KHO: Graffiti and street art in Australia is really progressive. There are a lot of amazing artists that are doing really interesting things at the moment and it’s great that the rest of the world is starting to be exposed to the amount of talent here. I don’t think people are anymore or any less receptive to public art in Australia compared to anywhere else.

AW: Does folklore and textiles play a role in your work?

KHO: Definitely- I base all of my work on narrative, it might be a story I have heard, experienced or been inspired by. I also have a huge interest in pattern making, textiles and visual repetitive sequences.

AW: I absolutely love all the patterns, where do these come from?

KHO: Keeping my eyes open, looking for patterns and visual sequences in the environment or city I am in, taking lots of photos of textures and unusual shapes.

AW: What inspires you about the street?

KHO: Texture, scale and problem solving.

AW: Do you find your narrative or intention changes from large public works to smaller scale/gallery pieces?

KHO: Not at all – I think complex or simple ideas can work on any scale.

AW:There often seems to be a very delicate balancing act going on in a lot of your pieces with ladders, chairs, pulleys, even houses!

KHO: Yeah, I’ve been working on these ideas for awhile – The characters in the stories aren’t equipped and don’t have the skills to change the situations and environments they are in.

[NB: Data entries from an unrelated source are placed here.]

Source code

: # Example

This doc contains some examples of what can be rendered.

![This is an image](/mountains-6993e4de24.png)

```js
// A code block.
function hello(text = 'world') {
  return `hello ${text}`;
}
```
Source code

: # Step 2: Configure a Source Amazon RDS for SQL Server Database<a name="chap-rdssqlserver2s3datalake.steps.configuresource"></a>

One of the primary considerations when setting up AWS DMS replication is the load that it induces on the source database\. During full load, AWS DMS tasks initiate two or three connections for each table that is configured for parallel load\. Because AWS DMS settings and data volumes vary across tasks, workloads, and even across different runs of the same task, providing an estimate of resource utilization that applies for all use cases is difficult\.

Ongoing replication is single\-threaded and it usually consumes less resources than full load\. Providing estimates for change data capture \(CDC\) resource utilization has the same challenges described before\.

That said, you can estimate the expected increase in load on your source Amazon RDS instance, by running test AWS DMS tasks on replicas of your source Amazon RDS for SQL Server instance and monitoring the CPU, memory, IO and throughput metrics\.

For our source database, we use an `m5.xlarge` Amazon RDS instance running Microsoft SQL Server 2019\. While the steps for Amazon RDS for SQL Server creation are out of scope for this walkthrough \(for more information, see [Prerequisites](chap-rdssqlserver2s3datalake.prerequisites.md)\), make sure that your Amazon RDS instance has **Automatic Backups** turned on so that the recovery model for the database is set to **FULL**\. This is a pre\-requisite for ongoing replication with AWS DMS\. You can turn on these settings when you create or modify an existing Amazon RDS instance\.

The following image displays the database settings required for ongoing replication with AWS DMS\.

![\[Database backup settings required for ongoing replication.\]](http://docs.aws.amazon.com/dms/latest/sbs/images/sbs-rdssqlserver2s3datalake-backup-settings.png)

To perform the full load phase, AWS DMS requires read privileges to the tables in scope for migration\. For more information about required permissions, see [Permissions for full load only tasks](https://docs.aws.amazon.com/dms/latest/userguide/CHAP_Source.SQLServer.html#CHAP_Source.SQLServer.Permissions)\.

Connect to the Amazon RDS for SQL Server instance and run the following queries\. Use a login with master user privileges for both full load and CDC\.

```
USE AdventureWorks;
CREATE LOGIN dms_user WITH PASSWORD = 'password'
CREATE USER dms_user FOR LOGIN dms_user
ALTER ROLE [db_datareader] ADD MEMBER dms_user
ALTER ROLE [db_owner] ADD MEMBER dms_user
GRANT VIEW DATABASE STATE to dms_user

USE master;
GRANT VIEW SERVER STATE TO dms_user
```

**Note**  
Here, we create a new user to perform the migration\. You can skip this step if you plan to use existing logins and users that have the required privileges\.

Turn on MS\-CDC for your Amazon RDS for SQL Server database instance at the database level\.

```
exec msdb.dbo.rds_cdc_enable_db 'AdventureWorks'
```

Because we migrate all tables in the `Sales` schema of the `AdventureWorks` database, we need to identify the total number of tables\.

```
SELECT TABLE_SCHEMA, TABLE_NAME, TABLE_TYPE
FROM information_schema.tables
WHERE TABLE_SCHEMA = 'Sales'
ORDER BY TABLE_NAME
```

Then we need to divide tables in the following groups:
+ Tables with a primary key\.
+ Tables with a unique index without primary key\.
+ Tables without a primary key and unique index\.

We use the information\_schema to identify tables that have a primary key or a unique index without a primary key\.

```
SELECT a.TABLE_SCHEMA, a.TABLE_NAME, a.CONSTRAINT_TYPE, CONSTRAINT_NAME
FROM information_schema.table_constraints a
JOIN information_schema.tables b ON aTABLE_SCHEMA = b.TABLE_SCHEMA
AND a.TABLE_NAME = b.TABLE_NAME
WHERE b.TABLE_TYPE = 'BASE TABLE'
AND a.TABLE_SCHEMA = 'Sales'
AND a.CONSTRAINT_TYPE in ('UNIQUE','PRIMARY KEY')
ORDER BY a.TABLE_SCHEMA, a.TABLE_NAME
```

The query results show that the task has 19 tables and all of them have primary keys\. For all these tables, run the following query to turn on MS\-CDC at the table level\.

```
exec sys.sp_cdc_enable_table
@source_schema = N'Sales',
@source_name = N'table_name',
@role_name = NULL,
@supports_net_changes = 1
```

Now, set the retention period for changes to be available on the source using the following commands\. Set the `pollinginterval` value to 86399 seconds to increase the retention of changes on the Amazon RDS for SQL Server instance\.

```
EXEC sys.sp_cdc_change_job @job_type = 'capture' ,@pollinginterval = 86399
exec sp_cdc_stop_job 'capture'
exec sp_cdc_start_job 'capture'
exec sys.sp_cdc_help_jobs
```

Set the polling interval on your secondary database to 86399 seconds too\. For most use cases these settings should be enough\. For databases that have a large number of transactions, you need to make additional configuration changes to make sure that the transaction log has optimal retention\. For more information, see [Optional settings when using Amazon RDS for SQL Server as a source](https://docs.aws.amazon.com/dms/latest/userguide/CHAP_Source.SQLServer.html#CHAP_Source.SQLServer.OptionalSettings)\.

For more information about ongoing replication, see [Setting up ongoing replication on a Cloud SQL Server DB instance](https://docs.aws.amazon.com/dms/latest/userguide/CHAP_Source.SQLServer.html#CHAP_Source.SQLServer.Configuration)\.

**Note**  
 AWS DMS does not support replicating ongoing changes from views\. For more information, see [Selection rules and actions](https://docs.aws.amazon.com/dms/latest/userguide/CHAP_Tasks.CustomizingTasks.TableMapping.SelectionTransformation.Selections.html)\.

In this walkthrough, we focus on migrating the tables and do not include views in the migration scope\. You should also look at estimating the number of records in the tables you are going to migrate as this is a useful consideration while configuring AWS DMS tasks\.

So the solutions they create are fragile and temporary, everything could go horribly wrong at any moment. It’s more about the will to keep going. I guess it’s my way of showing that existence is very fragile and everyone does what they need to do to survive.

AW: Tell me about different walls in different cities around the world that you have encountered.

KHO: I love traveling, checking out new cities and meeting new people. Some of my favorites have been rooftops in NYC. Painting in the snow in Berlin, getting to see amazing abandoned houses in Paris…anywhere in Europe actually. Painting in Australia is always good.

AW: Current projects? Upcoming adventures? What’s next for you?

KHO: I’ve been working on a 50m laneway in Perth Australia, that will have 7 large lenticular prints installed into the final painting so that sections of pattern are animated. I’ll be heading up the North West to paint some big walls in the desert in July and have also painted a children’s book, which will be out in September through Fremantle arts press. Plus a few other projects that are in the early stages.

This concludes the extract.